When discussing literary systems, often it is useful to compare systems that are distanced vertically. The ancestor is a simple or archaic version of the descendant, and the descendant has evolved new forms or mutations to cope with a changing environment. Perhaps the clearest example of such a hierarchy among systems is the evolution of computer languages over the past century:
Programs were initially coded in machine language, strings of ones and zeros, and the author of the code needed intimate knowledge about what effect certain sequences of bits would have on the computer. Assembly languages the appeared on the scene, revolutionizing programming by giving mnemonic names to common operations, so that instead typing “1011” to mean addition, the author could simply write “ADD” and the machine would carry out the instruction. This allowed programmers from a wide variety of machines to understand each other’s work and to begin to write more dense, more meaningful programs. The next great advance was sparked by the compiled languages, beginning with Fortran, which allowed common patterns to be expressed in a language more similar to English (expressions like DO . . . WHILE . . . END), and then compiling the code down for whichever machine needed to run it.
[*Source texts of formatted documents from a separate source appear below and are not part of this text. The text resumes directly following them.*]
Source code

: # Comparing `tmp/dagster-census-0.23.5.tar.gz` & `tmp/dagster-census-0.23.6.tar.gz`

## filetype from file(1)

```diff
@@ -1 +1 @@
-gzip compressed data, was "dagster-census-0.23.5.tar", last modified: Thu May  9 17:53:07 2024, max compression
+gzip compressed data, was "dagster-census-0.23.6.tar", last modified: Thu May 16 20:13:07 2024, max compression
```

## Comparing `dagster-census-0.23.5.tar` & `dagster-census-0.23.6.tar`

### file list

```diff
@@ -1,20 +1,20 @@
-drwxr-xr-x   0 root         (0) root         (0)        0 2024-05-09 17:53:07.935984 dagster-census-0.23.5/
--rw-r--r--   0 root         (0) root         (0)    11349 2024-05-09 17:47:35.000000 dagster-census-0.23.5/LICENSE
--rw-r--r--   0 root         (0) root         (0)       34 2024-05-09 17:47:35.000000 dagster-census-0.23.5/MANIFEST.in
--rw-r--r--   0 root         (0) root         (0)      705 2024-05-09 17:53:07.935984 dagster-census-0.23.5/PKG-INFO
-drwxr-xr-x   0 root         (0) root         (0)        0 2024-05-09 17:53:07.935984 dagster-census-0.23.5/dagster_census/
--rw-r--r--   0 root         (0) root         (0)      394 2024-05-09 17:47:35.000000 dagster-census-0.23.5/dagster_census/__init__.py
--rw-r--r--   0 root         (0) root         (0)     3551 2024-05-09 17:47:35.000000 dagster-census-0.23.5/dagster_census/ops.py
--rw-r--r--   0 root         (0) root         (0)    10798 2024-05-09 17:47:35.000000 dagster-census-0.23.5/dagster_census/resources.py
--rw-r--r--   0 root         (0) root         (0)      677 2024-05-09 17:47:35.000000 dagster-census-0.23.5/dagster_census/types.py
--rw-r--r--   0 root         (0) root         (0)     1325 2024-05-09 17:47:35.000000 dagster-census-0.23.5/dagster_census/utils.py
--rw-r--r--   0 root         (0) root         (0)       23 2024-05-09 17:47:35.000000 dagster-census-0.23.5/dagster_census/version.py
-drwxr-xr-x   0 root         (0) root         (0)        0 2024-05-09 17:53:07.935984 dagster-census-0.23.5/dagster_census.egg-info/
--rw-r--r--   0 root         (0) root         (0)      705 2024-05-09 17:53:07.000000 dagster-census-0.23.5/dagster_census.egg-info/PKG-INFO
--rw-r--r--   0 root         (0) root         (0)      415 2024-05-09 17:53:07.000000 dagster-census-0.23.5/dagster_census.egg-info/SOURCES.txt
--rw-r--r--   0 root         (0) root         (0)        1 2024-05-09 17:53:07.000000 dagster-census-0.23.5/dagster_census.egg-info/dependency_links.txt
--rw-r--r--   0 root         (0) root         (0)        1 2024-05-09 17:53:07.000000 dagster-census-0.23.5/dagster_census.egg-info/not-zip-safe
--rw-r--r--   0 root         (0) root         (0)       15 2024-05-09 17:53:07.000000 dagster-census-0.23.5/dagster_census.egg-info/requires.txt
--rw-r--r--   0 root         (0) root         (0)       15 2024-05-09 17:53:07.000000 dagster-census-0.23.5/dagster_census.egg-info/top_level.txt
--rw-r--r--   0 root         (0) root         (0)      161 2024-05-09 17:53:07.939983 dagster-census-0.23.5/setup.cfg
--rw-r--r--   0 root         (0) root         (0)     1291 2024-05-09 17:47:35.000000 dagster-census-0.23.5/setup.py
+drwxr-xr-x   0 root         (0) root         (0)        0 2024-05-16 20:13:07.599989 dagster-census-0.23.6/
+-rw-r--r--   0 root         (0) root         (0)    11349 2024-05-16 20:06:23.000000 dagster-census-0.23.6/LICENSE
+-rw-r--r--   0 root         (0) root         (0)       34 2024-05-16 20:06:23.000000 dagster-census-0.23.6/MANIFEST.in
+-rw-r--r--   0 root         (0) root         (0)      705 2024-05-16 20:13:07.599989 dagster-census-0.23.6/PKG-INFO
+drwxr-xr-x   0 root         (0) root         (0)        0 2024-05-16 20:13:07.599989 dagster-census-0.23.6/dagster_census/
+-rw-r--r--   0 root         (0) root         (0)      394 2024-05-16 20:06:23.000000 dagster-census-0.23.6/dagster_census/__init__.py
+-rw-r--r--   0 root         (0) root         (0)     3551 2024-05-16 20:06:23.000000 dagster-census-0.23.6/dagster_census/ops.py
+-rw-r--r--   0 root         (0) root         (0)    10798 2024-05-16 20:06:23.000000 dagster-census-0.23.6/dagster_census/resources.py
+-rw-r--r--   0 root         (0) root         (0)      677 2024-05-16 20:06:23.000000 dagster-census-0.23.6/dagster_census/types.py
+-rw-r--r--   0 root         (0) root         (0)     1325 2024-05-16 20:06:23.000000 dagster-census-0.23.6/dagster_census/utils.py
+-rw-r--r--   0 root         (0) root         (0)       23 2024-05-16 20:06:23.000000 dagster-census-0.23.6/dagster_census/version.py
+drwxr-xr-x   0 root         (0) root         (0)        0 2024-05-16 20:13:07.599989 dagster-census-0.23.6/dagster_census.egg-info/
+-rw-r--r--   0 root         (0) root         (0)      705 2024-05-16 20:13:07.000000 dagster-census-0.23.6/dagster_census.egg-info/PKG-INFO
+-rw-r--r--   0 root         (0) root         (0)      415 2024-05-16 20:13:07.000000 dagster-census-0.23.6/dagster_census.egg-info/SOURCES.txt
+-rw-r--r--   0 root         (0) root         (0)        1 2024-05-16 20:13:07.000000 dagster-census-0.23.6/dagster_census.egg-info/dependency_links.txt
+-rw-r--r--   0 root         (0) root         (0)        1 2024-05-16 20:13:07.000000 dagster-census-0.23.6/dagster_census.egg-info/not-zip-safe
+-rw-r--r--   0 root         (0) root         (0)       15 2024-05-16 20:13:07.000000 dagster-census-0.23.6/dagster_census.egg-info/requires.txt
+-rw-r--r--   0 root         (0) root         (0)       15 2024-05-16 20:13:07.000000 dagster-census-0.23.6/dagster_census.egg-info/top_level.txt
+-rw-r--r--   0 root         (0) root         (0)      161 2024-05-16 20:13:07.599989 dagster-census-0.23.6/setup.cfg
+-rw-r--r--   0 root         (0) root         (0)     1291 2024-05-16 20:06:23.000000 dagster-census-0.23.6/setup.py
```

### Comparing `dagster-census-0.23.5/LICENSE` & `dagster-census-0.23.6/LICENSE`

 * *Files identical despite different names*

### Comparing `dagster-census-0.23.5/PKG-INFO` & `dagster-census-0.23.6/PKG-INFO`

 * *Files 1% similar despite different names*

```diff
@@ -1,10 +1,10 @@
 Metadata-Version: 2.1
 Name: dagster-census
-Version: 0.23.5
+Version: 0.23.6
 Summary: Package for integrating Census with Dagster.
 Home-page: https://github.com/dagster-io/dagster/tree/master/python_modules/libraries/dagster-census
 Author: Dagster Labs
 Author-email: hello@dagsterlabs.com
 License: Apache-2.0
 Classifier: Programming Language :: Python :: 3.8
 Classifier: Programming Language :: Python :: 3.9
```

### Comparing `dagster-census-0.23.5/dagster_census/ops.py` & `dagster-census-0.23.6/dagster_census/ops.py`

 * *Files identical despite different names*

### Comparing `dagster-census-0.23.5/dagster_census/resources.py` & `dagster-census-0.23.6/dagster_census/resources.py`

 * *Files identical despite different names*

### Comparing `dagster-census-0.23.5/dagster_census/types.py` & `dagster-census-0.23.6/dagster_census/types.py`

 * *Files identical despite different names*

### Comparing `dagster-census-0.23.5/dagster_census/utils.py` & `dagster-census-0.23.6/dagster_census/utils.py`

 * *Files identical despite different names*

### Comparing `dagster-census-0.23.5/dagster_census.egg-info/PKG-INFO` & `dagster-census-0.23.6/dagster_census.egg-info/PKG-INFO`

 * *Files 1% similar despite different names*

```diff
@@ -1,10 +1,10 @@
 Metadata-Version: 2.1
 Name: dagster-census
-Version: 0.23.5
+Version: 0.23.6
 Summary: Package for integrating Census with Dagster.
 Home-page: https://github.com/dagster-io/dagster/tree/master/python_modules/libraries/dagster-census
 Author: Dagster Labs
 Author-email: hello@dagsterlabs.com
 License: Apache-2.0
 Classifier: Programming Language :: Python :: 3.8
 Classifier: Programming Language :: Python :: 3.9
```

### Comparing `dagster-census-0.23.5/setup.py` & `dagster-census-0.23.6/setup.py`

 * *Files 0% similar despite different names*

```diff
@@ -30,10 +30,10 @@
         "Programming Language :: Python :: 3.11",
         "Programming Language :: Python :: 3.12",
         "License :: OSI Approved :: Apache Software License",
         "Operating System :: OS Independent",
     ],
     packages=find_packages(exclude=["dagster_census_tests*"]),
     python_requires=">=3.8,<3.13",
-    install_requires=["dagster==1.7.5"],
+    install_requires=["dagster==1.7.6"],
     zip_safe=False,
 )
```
Note that
each step forward in computer language systems is built upon the shoulders of the previous one. Fortran code is compiled into assembly language, which is then assembled into machine language. Anything that you say in Fortran is also expressible in ones and zeros, but compiled languages provide a set of common forms that programmers can use to pack more meaning into less code. What once used to take hundreds of lines of assembly could now be done in a handful of lines of third-generation code. The easiest and most common metaphor
is that of an evolutionary tree. As time passes and programming systems evolve, continual advances in the amount of meaning per line of code continue to be made.
This story is part of the original inspiration for this concentration. Do the systems underlying traditional literature evolve and progress vertically, enabling more terse, more expressive texts as time goes on? Or do they only splinter horizontally, adding meaning for certain subjects and effects for certain styles, but without ever moving to a truly higher level?